Written By BBG Publizer on Kamis, 30 Januari 2020 | 21.26

SIKKA- OposisiNews.co.id - Pengadaan Tanah untuk pembangunan proyek Nasional pembangunan Bendungan Napun Gete yang berada di kecamatan Waiblama, Kabupaten Sikka, Provinsi NTT. Memasuki babak ganti rugi

Bertempat di Aula SCC Maumere, Kamis, 30/1/2019, Pemerintah melaksanakan pembayaran ganti rugi lahan kepada warga Kecamatan Waiblama yang lahannya terkena dampak proyek pembangunan bendungan yang telah dianggarkan melalui APBN sebesar Rp 32 Milyar.

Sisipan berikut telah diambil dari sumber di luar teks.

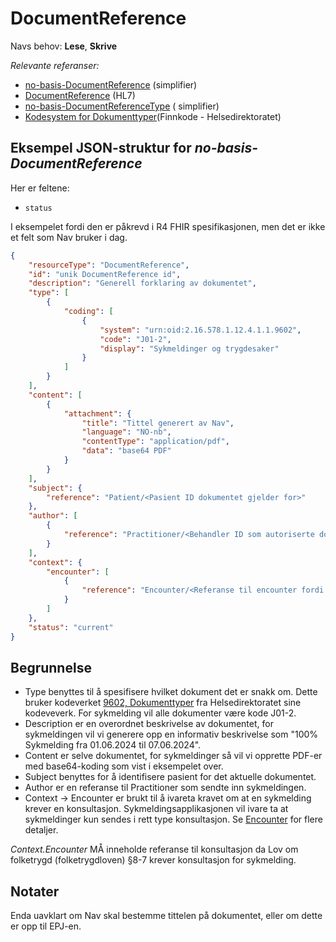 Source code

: # DocumentReference

Navs behov: **Lese**, **Skrive**

_Relevante referanser:_

- [no-basis-DocumentReference](https://simplifier.net/hl7norwayno-basis/nobasisdocumentreference) (simplifier)
- [DocumentReference](https://www.hl7.org/fhir/R4/documentreference.html) (HL7)
- [no-basis-DocumentReferenceType](https://simplifier.net/hl7norwayno-basis/no-basis-documentreference-type) (
  simplifier)
- [Kodesystem for Dokumenttyper](https://finnkode.helsedirektoratet.no/adm/collections/9602?q=9602)(Finnkode -
  Helsedirektoratet)

## Eksempel JSON-struktur for _no-basis-DocumentReference_

Her er feltene:

- `status`

I eksempelet fordi den er påkrevd i R4 FHIR spesifikasjonen, men det er ikke et felt som Nav bruker i dag.

```json
{
    "resourceType": "DocumentReference",
    "id": "unik DocumentReference id",
    "description": "Generell forklaring av dokumentet",
    "type": [
        {
            "coding": [
                {
                    "system": "urn:oid:2.16.578.1.12.4.1.1.9602",
                    "code": "J01-2",
                    "display": "Sykmeldinger og trygdesaker"
                }
            ]
        }
    ],
    "content": [
        {
            "attachment": {
                "title": "Tittel generert av Nav",
                "language": "NO-nb",
                "contentType": "application/pdf",
                "data": "base64 PDF"
            }
        }
    ],
    "subject": {
        "reference": "Patient/<Pasient ID dokumentet gjelder for>"
    },
    "author": [
        {
            "reference": "Practitioner/<Behandler ID som autoriserte dokumentet>"
        }
    ],
    "context": {
        "encounter": [
            {
                "reference": "Encounter/<Referanse til encounter fordi Nav loven krever konsultasjon for sykmelding>"
            }
        ]
    },
    "status": "current"
}
```

## Begrunnelse

- Type benyttes til å spesifisere hvilket dokument det er snakk om. Dette bruker
  kodeverket [9602, Dokumenttyper](https://finnkode.helsedirektoratet.no/adm/collections/9602?q=9602) fra
  Helsedirektoratet sine kodeveverk. For sykmelding vil alle dokumenter være kode J01-2.
- Description er en overordnet beskrivelse av dokumentet, for sykmeldingen vil vi generere opp en informativ beskrivelse
  som "100% Sykmelding fra 01.06.2024 til 07.06.2024".
- Content er selve dokumentet, for sykmeldinger så vil vi opprette PDF-er med base64-koding som vist i eksempelet over.
- Subject benyttes for å identifisere pasient for det aktuelle dokumentet.
- Author er en referanse til Practitioner som sendte inn sykmeldingen.
- Context → Encounter er brukt til å ivareta kravet om at en sykmelding krever en konsultasjon. Sykmeldingsapplikasjonen
  vil ivare ta at sykmeldinger kun sendes i rett type konsultasjon. Se [Encounter](encounter.md) for flere detaljer.

_Context.Encounter_ MÅ inneholde referanse til konsultasjon da Lov om folketrygd (folketrygdloven) §8-7 krever
konsultasjon for sykmelding.

## Notater

Enda uavklart om Nav skal bestemme tittelen på dokumentet, eller om dette er opp til EPJ-en.
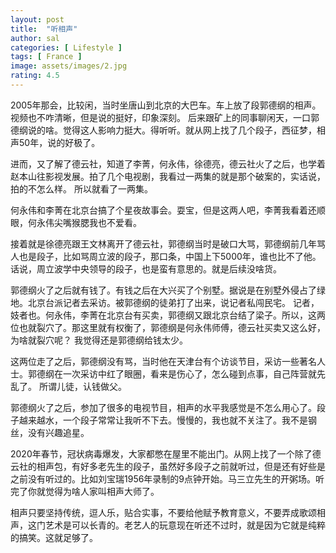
 ```yaml
---
layout: post
title:  "听相声"
author: sal
categories: [ Lifestyle ]
tags: [ France ]
image: assets/images/2.jpg
rating: 4.5
---
```


2005年那会，比较闲，当时坐唐山到北京的大巴车。车上放了段郭德纲的相声。视频也不咋清晰，但是说的挺好，印象深刻。 后来跟矿上的同事聊闲天，一口郭德纲说的啥。觉得这人影响力挺大。得听听。就从网上找了几个段子，西征梦，相声50年，说的好极了。

进而，又了解了德云社，知道了李菁，何永伟，徐德亮，德云社火了之后，也学着赵本山往影视发展。拍了几个电视剧，我看过一两集的就是那个破案的，实话说，拍的不怎么样。 所以就看了一两集。

何永伟和李菁在北京台搞了个星夜故事会。耍宝，但是这两人吧，李菁我看着还顺眼，何永伟尖嘴猴腮我也不爱看。

接着就是徐德亮跟王文林离开了德云社，郭德纲当时是破口大骂，郭德纲前几年骂人也是段子，比如骂周立波的段子，那口条，中国上下5000年，谁也比不了他。话说，周立波学中央领导的段子，也是蛮有意思的。就是后续没啥货。

郭德纲火了之后就有钱了。有钱之后在大兴买了个别墅。据说是在别墅外侵占了绿地。北京台派记者去采访。被郭德纲的徒弟打了出来，说记者私闯民宅。 记者，妓者也。何永伟，李菁在北京台有买卖，郭德纲又跟北京台结了梁子。所以，这两位也就裂穴了。那这里就有权衡了，郭德纲是何永伟师傅，德云社买卖又这么好，为啥就裂穴呢？ 我觉得还是郭德纲给钱太少。

这两位走了之后，郭德纲没有骂，当时他在天津台有个访谈节目，采访一些著名人士。郭德纲在一次采访中红了眼圈，看来是伤心了，怎么碰到点事，自己阵营就先乱了。 所谓儿徒，认钱做父。

郭德纲火了之后，参加了很多的电视节目，相声的水平我感觉是不怎么用心了。段子越来越水，一个段子常常让我听不下去。慢慢的，我也就不关注了。我不是钢丝，没有兴趣追星。

2020年春节，冠状病毒爆发，大家都憋在屋里不能出门。从网上找了一个除了德云社的相声包，有好多老先生的段子，虽然好多段子之前就听过，但是还有好些是之前没有听过的。比如刘宝瑞1956年录制的9点钟开始。马三立先生的开粥场。听完了你就觉得为啥人家叫相声大师了。

相声只要坚持传统，逗人乐，贴合实事，不要给他赋予教育意义，不要弄成歌颂相声，这门艺术是可以长青的。老艺人的玩意现在听还不过时，就是因为它就是纯粹的搞笑。这就足够了。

Proyek pembangunan bendungan Napun Gete telah berjalan ±4 tahun, diperkirakan akan rampung tahun ini ( 2020 red ). Luas lahan pembangunan bendungan 161,61 Hektar, dalam perkembangan ada penambahan luas lahan 22,86 Hektar, yang didalamnya terdapat 146 bidang tanah.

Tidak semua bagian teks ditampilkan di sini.